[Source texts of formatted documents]

-------------------------

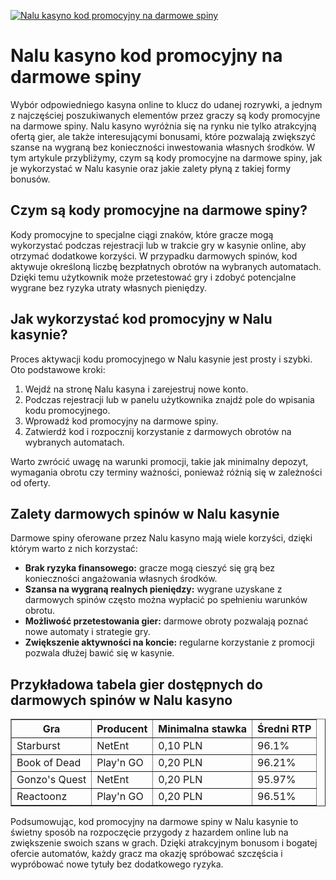 [![Nalu kasyno kod promocyjny na darmowe spiny](https://123-caf.pages.dev/gitsignup.png)](https://vrmoo.ru/Bt82HjjY)

<h1>Nalu kasyno kod promocyjny na darmowe spiny</h1> <p>Wybór odpowiedniego kasyna online to klucz do udanej rozrywki, a jednym z najczęściej poszukiwanych elementów przez graczy są kody promocyjne na darmowe spiny. Nalu kasyno wyróżnia się na rynku nie tylko atrakcyjną ofertą gier, ale także interesującymi bonusami, które pozwalają zwiększyć szanse na wygraną bez konieczności inwestowania własnych środków. W tym artykule przybliżymy, czym są kody promocyjne na darmowe spiny, jak je wykorzystać w Nalu kasynie oraz jakie zalety płyną z takiej formy bonusów.</p>  <h2>Czym są kody promocyjne na darmowe spiny?</h2> <p>Kody promocyjne to specjalne ciągi znaków, które gracze mogą wykorzystać podczas rejestracji lub w trakcie gry w kasynie online, aby otrzymać dodatkowe korzyści. W przypadku darmowych spinów, kod aktywuje określoną liczbę bezpłatnych obrotów na wybranych automatach. Dzięki temu użytkownik może przetestować gry i zdobyć potencjalne wygrane bez ryzyka utraty własnych pieniędzy.</p>  <h2>Jak wykorzystać kod promocyjny w Nalu kasynie?</h2> <p>Proces aktywacji kodu promocyjnego w Nalu kasynie jest prosty i szybki. Oto podstawowe kroki:</p> <ol>   <li>Wejdź na stronę Nalu kasyna i zarejestruj nowe konto.</li>   <li>Podczas rejestracji lub w panelu użytkownika znajdź pole do wpisania kodu promocyjnego.</li>   <li>Wprowadź kod promocyjny na darmowe spiny.</li>   <li>Zatwierdź kod i rozpocznij korzystanie z darmowych obrotów na wybranych automatach.</li> </ol> <p>Warto zwrócić uwagę na warunki promocji, takie jak minimalny depozyt, wymagania obrotu czy terminy ważności, ponieważ różnią się w zależności od oferty.</p>  <h2>Zalety darmowych spinów w Nalu kasynie</h2> <p>Darmowe spiny oferowane przez Nalu kasyno mają wiele korzyści, dzięki którym warto z nich korzystać:</p> <ul>   <li><strong>Brak ryzyka finansowego:</strong> gracze mogą cieszyć się grą bez konieczności angażowania własnych środków.</li>   <li><strong>Szansa na wygraną realnych pieniędzy:</strong> wygrane uzyskane z darmowych spinów często można wypłacić po spełnieniu warunków obrotu.</li>   <li><strong>Możliwość przetestowania gier:</strong> darmowe obroty pozwalają poznać nowe automaty i strategie gry.</li>   <li><strong>Zwiększenie aktywności na koncie:</strong> regularne korzystanie z promocji pozwala dłużej bawić się w kasynie.</li> </ul>  <h2>Przykładowa tabela gier dostępnych do darmowych spinów w Nalu kasyno</h2> <table border="1" cellspacing="0" cellpadding="8">   <thead>     <tr>       <th>Gra</th>       <th>Producent</th>       <th>Minimalna stawka</th>       <th>Średni RTP</th>     </tr>   </thead>   <tbody>     <tr>       <td>Starburst</td>       <td>NetEnt</td>       <td>0,10 PLN</td>       <td>96.1%</td>     </tr>     <tr>       <td>Book of Dead</td>       <td>Play'n GO</td>       <td>0,20 PLN</td>       <td>96.21%</td>     </tr>     <tr>       <td>Gonzo's Quest</td>       <td>NetEnt</td>       <td>0,20 PLN</td>       <td>95.97%</td>     </tr>     <tr>       <td>Reactoonz</td>       <td>Play'n GO</td>       <td>0,20 PLN</td>       <td>96.51%</td>     </tr>   </tbody> </table>  <p>Podsumowując, kod promocyjny na darmowe spiny w Nalu kasynie to świetny sposób na rozpoczęcie przygody z hazardem online lub na zwiększenie swoich szans w grach. Dzięki atrakcyjnym bonusom i bogatej ofercie automatów, każdy gracz ma okazję spróbować szczęścia i wypróbować nowe tytuły bez dodatkowego ryzyka.</p>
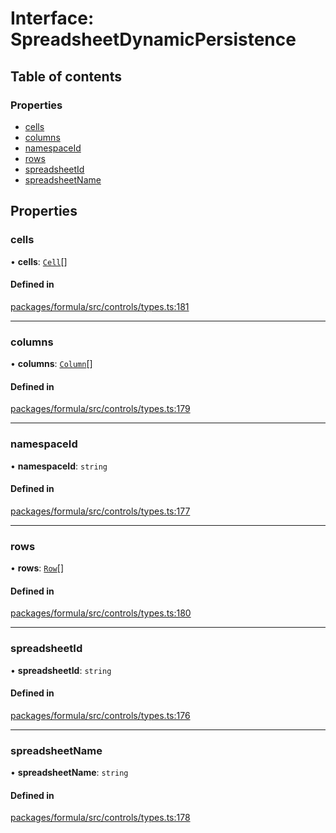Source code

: # Interface: SpreadsheetDynamicPersistence

## Table of contents

### Properties

- [cells](SpreadsheetDynamicPersistence.md#cells)
- [columns](SpreadsheetDynamicPersistence.md#columns)
- [namespaceId](SpreadsheetDynamicPersistence.md#namespaceid)
- [rows](SpreadsheetDynamicPersistence.md#rows)
- [spreadsheetId](SpreadsheetDynamicPersistence.md#spreadsheetid)
- [spreadsheetName](SpreadsheetDynamicPersistence.md#spreadsheetname)

## Properties

### <a id="cells" name="cells"></a> cells

• **cells**: [`Cell`](Cell.md)[]

#### Defined in

[packages/formula/src/controls/types.ts:181](https://github.com/mashcard/mashcard/blob/main/packages/formula/src/controls/types.ts#L181)

---

### <a id="columns" name="columns"></a> columns

• **columns**: [`Column`](Column.md)[]

#### Defined in

[packages/formula/src/controls/types.ts:179](https://github.com/mashcard/mashcard/blob/main/packages/formula/src/controls/types.ts#L179)

---

### <a id="namespaceid" name="namespaceid"></a> namespaceId

• **namespaceId**: `string`

#### Defined in

[packages/formula/src/controls/types.ts:177](https://github.com/mashcard/mashcard/blob/main/packages/formula/src/controls/types.ts#L177)

---

### <a id="rows" name="rows"></a> rows

• **rows**: [`Row`](Row.md)[]

#### Defined in

[packages/formula/src/controls/types.ts:180](https://github.com/mashcard/mashcard/blob/main/packages/formula/src/controls/types.ts#L180)

---

### <a id="spreadsheetid" name="spreadsheetid"></a> spreadsheetId

• **spreadsheetId**: `string`

#### Defined in

[packages/formula/src/controls/types.ts:176](https://github.com/mashcard/mashcard/blob/main/packages/formula/src/controls/types.ts#L176)

---

### <a id="spreadsheetname" name="spreadsheetname"></a> spreadsheetName

• **spreadsheetName**: `string`

#### Defined in

[packages/formula/src/controls/types.ts:178](https://github.com/mashcard/mashcard/blob/main/packages/formula/src/controls/types.ts#L178)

-------------------------

:: EXERCISE BRIEF ::
Repeat each line above exactly. The pictures stay out.

:: ANSWER SECTION ::
 [![Nalu kasyno kod promocyjny na darmowe spiny](https://123-caf.pages.dev/gitsignup.png)](https://vrmoo.ru/Bt82HjjY)

<h1>Nalu kasyno kod promocyjny na darmowe spiny</h1> <p>Wybór odpowiedniego kasyna online to klucz do udanej rozrywki, a jednym z najczęściej poszukiwanych elementów przez graczy są kody promocyjne na darmowe spiny. Nalu kasyno wyróżnia się na rynku nie tylko atrakcyjną ofertą gier, ale także interesującymi bonusami, które pozwalają zwiększyć szanse na wygraną bez konieczności inwestowania własnych środków. W tym artykule przybliżymy, czym są kody promocyjne na darmowe spiny, jak je wykorzystać w Nalu kasynie oraz jakie zalety płyną z takiej formy bonusów.</p>  <h2>Czym są kody promocyjne na darmowe spiny?</h2> <p>Kody promocyjne to specjalne ciągi znaków, które gracze mogą wykorzystać podczas rejestracji lub w trakcie gry w kasynie online, aby otrzymać dodatkowe korzyści. W przypadku darmowych spinów, kod aktywuje określoną liczbę bezpłatnych obrotów na wybranych automatach. Dzięki temu użytkownik może przetestować gry i zdobyć potencjalne wygrane bez ryzyka utraty własnych pieniędzy.</p>  <h2>Jak wykorzystać kod promocyjny w Nalu kasynie?</h2> <p>Proces aktywacji kodu promocyjnego w Nalu kasynie jest prosty i szybki. Oto podstawowe kroki:</p> <ol>   <li>Wejdź na stronę Nalu kasyna i zarejestruj nowe konto.</li>   <li>Podczas rejestracji lub w panelu użytkownika znajdź pole do wpisania kodu promocyjnego.</li>   <li>Wprowadź kod promocyjny na darmowe spiny.</li>   <li>Zatwierdź kod i rozpocznij korzystanie z darmowych obrotów na wybranych automatach.</li> </ol> <p>Warto zwrócić uwagę na warunki promocji, takie jak minimalny depozyt, wymagania obrotu czy terminy ważności, ponieważ różnią się w zależności od oferty.</p>  <h2>Zalety darmowych spinów w Nalu kasynie</h2> <p>Darmowe spiny oferowane przez Nalu kasyno mają wiele korzyści, dzięki którym warto z nich korzystać:</p> <ul>   <li><strong>Brak ryzyka finansowego:</strong> gracze mogą cieszyć się grą bez konieczności angażowania własnych środków.</li>   <li><strong>Szansa na wygraną realnych pieniędzy:</strong> wygrane uzyskane z darmowych spinów często można wypłacić po spełnieniu warunków obrotu.</li>   <li><strong>Możliwość przetestowania gier:</strong> darmowe obroty pozwalają poznać nowe automaty i strategie gry.</li>   <li><strong>Zwiększenie aktywności na koncie:</strong> regularne korzystanie z promocji pozwala dłużej bawić się w kasynie.</li> </ul>  <h2>Przykładowa tabela gier dostępnych do darmowych spinów w Nalu kasyno</h2> <table border="1" cellspacing="0" cellpadding="8">   <thead>     <tr>       <th>Gra</th>       <th>Producent</th>       <th>Minimalna stawka</th>       <th>Średni RTP</th>     </tr>   </thead>   <tbody>     <tr>       <td>Starburst</td>       <td>NetEnt</td>       <td>0,10 PLN</td>       <td>96.1%</td>     </tr>     <tr>       <td>Book of Dead</td>       <td>Play'n GO</td>       <td>0,20 PLN</td>       <td>96.21%</td>     </tr>     <tr>       <td>Gonzo's Quest</td>       <td>NetEnt</td>       <td>0,20 PLN</td>       <td>95.97%</td>     </tr>     <tr>       <td>Reactoonz</td>       <td>Play'n GO</td>       <td>0,20 PLN</td>       <td>96.51%</td>     </tr>   </tbody> </table>  <p>Podsumowując, kod promocyjny na darmowe spiny w Nalu kasynie to świetny sposób na rozpoczęcie przygody z hazardem online lub na zwiększenie swoich szans w grach. Dzięki atrakcyjnym bonusom i bogatej ofercie automatów, każdy gracz ma okazję spróbować szczęścia i wypróbować nowe tytuły bez dodatkowego ryzyka.</p>
Source code

: # Interface: SpreadsheetDynamicPersistence

## Table of contents

### Properties

- [cells](SpreadsheetDynamicPersistence.md#cells)
- [columns](SpreadsheetDynamicPersistence.md#columns)
- [namespaceId](SpreadsheetDynamicPersistence.md#namespaceid)
- [rows](SpreadsheetDynamicPersistence.md#rows)
- [spreadsheetId](SpreadsheetDynamicPersistence.md#spreadsheetid)
- [spreadsheetName](SpreadsheetDynamicPersistence.md#spreadsheetname)

## Properties

### <a id="cells" name="cells"></a> cells

• **cells**: [`Cell`](Cell.md)[]

#### Defined in

[packages/formula/src/controls/types.ts:181](https://github.com/mashcard/mashcard/blob/main/packages/formula/src/controls/types.ts#L181)

---

### <a id="columns" name="columns"></a> columns

• **columns**: [`Column`](Column.md)[]

#### Defined in

[packages/formula/src/controls/types.ts:179](https://github.com/mashcard/mashcard/blob/main/packages/formula/src/controls/types.ts#L179)

---

### <a id="namespaceid" name="namespaceid"></a> namespaceId

• **namespaceId**: `string`

#### Defined in

[packages/formula/src/controls/types.ts:177](https://github.com/mashcard/mashcard/blob/main/packages/formula/src/controls/types.ts#L177)

---

### <a id="rows" name="rows"></a> rows

• **rows**: [`Row`](Row.md)[]

#### Defined in

[packages/formula/src/controls/types.ts:180](https://github.com/mashcard/mashcard/blob/main/packages/formula/src/controls/types.ts#L180)

---

### <a id="spreadsheetid" name="spreadsheetid"></a> spreadsheetId

• **spreadsheetId**: `string`

#### Defined in

[packages/formula/src/controls/types.ts:176](https://github.com/mashcard/mashcard/blob/main/packages/formula/src/controls/types.ts#L176)

---

### <a id="spreadsheetname" name="spreadsheetname"></a> spreadsheetName

• **spreadsheetName**: `string`

#### Defined in

[packages/formula/src/controls/types.ts:178](https://github.com/mashcard/mashcard/blob/main/packages/formula/src/controls/types.ts#L178)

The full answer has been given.